#### [Work to be completed]
Check every line below for the string "textbf". Copy the ones that have it.
___ Available data ___
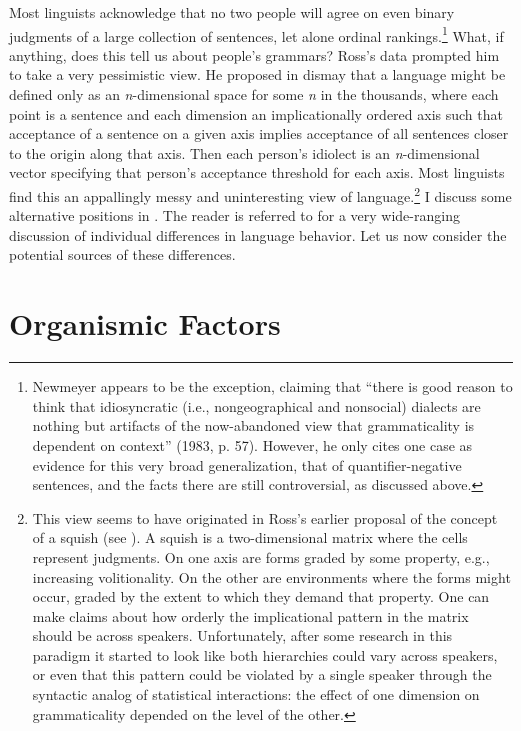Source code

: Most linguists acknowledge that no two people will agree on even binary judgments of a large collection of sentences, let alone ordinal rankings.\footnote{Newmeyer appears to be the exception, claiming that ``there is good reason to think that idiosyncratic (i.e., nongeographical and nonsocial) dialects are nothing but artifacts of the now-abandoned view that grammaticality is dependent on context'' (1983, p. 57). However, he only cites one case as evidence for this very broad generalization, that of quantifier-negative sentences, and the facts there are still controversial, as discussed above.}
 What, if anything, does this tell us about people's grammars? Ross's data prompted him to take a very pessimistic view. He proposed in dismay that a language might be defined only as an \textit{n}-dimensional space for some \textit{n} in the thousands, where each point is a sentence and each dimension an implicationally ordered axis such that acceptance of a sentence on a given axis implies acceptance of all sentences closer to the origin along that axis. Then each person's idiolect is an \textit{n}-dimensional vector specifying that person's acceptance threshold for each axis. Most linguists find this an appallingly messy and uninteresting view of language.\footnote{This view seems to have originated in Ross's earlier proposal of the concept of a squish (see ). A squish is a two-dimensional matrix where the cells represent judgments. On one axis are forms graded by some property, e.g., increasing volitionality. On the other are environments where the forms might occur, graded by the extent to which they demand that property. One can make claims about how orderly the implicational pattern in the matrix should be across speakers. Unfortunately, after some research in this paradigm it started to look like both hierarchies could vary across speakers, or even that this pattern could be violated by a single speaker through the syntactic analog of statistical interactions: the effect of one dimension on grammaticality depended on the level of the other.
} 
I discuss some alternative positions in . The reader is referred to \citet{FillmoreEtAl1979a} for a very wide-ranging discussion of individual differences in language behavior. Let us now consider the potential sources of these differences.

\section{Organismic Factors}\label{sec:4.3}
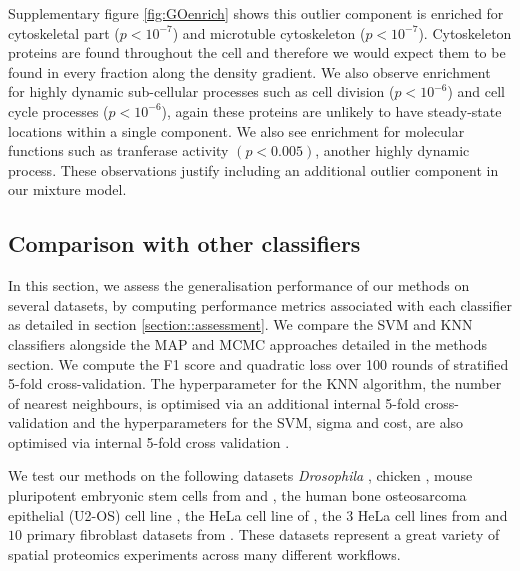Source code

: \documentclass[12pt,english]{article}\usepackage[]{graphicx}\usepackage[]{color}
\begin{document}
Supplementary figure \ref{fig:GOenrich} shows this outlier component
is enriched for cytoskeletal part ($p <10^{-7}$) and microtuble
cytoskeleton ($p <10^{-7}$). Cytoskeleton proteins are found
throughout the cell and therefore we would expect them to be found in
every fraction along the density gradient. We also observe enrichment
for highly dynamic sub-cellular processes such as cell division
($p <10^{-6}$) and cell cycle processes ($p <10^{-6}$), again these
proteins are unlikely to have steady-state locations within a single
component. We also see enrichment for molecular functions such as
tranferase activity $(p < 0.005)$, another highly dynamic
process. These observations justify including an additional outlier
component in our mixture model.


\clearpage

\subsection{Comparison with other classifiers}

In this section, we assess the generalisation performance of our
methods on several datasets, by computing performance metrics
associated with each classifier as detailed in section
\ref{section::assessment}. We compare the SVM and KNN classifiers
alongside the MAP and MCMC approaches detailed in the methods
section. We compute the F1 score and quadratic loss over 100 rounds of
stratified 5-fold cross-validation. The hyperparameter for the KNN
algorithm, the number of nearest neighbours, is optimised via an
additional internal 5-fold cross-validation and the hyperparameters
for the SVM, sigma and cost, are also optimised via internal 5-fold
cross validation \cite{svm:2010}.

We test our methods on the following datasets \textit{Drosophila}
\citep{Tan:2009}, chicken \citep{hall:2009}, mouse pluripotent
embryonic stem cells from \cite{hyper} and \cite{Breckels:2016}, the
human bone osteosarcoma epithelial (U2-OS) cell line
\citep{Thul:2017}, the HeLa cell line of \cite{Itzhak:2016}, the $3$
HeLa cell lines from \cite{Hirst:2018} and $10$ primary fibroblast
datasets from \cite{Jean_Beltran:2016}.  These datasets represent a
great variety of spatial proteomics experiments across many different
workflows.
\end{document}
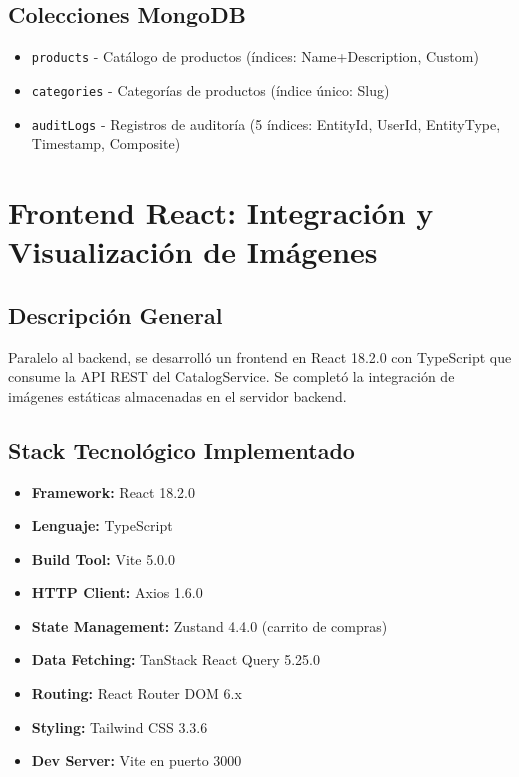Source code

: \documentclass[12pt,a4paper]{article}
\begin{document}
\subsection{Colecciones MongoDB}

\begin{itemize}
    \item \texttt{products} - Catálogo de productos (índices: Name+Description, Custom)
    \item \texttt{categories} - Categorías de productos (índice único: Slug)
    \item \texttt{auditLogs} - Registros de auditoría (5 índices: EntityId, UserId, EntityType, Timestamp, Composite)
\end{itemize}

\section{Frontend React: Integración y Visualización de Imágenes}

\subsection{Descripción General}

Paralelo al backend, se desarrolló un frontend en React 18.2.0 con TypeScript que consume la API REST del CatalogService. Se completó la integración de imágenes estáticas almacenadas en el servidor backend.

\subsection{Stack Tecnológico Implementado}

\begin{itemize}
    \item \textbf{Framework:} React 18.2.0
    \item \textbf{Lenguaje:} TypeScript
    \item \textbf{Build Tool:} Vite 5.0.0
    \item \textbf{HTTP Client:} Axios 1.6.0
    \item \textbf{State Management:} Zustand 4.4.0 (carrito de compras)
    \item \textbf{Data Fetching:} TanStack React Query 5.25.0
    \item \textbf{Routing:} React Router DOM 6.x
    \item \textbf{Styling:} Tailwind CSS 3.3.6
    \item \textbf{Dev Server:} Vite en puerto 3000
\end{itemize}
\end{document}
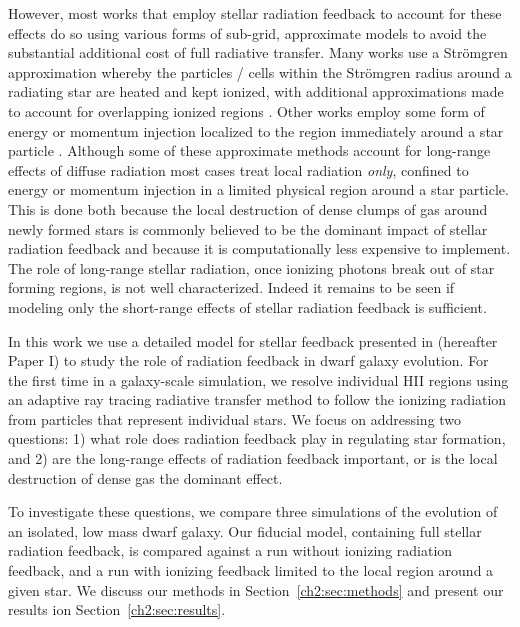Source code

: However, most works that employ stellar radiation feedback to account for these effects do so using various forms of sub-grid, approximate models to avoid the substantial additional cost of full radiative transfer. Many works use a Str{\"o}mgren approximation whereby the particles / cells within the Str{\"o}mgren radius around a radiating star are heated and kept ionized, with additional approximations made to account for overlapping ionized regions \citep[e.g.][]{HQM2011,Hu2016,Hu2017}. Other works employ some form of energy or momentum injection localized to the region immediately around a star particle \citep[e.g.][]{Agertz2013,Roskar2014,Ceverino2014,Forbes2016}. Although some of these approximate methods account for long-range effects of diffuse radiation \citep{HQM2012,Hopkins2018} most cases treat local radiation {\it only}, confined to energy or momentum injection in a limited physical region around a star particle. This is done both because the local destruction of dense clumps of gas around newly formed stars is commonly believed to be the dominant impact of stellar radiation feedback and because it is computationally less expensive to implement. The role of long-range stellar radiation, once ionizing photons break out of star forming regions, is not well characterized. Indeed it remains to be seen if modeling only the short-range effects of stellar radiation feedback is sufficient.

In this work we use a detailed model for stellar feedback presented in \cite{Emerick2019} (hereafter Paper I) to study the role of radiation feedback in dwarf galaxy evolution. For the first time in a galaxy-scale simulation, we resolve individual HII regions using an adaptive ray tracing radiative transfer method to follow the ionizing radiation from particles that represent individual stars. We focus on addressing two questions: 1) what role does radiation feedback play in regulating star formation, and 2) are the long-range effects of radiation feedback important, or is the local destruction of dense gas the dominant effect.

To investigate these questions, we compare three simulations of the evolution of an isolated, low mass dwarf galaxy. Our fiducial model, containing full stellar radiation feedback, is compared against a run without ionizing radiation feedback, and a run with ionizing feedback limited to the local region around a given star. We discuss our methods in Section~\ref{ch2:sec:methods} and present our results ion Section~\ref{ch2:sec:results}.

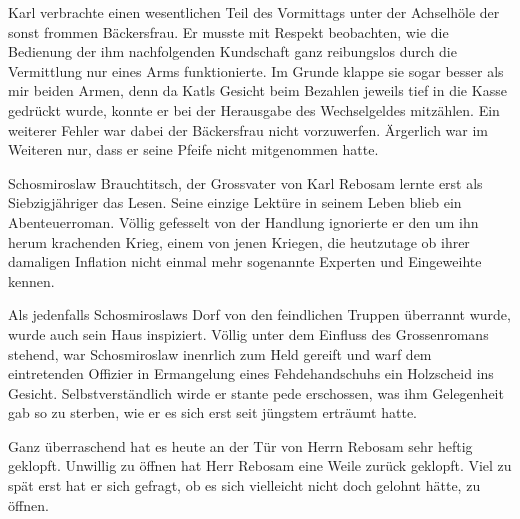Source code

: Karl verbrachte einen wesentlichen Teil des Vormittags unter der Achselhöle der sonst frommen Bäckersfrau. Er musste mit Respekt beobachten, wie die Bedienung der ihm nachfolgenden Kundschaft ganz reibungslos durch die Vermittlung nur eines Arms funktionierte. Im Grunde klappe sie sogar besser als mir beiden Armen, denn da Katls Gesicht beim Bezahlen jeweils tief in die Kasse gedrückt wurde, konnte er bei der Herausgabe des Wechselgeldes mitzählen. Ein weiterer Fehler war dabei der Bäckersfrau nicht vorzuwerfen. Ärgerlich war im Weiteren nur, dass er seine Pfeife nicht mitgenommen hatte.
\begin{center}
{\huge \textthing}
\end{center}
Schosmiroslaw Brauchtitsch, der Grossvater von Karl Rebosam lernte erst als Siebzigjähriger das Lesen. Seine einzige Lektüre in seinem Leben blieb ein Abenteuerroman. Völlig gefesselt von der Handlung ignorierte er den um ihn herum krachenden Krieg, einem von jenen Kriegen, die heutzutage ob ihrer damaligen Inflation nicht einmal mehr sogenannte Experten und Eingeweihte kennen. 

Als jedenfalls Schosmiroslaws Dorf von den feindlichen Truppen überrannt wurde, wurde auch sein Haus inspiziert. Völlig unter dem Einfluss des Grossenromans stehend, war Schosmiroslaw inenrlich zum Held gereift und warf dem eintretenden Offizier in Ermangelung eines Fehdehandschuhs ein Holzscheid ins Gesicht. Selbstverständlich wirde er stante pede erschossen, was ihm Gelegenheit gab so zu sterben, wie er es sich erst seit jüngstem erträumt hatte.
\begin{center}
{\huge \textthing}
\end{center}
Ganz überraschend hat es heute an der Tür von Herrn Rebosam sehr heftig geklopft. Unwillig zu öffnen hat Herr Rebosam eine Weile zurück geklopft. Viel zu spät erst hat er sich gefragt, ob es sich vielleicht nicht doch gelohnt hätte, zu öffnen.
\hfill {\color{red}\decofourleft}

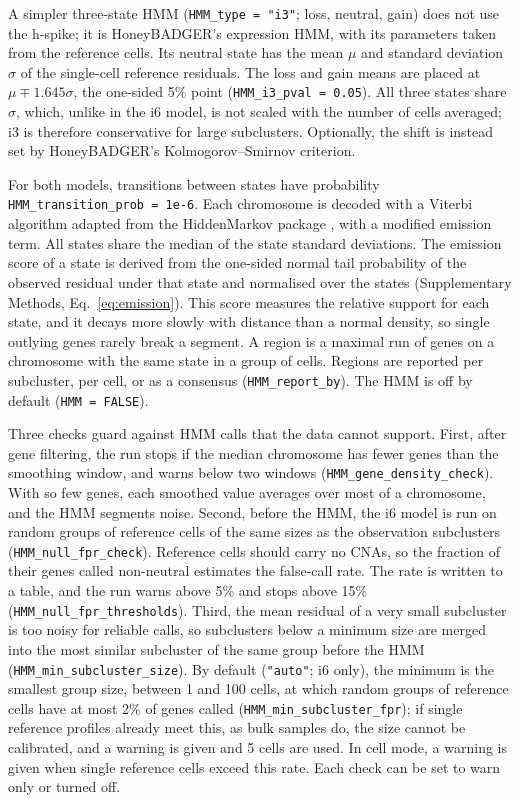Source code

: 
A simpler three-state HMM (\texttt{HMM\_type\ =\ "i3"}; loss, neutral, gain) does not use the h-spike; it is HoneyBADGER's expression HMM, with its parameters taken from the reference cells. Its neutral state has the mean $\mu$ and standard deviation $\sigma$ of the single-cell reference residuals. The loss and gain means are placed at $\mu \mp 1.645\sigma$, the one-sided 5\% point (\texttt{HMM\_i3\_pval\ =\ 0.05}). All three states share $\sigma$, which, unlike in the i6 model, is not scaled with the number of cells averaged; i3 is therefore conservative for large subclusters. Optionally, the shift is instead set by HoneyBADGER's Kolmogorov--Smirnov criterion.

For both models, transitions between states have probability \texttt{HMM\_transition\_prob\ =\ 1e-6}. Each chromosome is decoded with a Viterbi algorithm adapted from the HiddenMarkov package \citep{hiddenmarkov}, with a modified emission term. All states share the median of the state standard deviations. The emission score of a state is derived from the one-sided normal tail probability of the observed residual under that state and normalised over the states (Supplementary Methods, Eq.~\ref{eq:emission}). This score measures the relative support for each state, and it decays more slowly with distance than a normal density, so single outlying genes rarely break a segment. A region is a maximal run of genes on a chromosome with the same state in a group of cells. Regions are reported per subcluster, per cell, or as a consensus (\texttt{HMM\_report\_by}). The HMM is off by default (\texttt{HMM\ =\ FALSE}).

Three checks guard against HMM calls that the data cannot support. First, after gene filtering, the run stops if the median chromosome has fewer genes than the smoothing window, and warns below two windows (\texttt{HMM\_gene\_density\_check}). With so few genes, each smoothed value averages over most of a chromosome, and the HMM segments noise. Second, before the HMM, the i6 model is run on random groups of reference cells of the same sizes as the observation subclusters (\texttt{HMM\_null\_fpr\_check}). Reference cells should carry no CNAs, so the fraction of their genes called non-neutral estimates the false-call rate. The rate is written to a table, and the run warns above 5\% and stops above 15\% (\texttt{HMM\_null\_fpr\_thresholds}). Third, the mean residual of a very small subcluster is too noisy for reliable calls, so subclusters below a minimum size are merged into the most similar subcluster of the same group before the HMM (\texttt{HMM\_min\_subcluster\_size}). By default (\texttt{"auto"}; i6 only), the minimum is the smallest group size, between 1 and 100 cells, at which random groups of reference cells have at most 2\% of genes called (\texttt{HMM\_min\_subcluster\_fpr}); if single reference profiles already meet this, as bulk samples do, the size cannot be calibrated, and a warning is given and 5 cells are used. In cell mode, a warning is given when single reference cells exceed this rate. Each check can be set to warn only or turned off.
___
#### [Solved exercise]
    \item \textbf{Framework:} React 18.2.0
    \item \textbf{Lenguaje:} TypeScript
    \item \textbf{Build Tool:} Vite 5.0.0
    \item \textbf{HTTP Client:} Axios 1.6.0
    \item \textbf{State Management:} Zustand 4.4.0 (carrito de compras)
    \item \textbf{Data Fetching:} TanStack React Query 5.25.0
    \item \textbf{Routing:} React Router DOM 6.x
    \item \textbf{Styling:} Tailwind CSS 3.3.6
    \item \textbf{Dev Server:} Vite en puerto 3000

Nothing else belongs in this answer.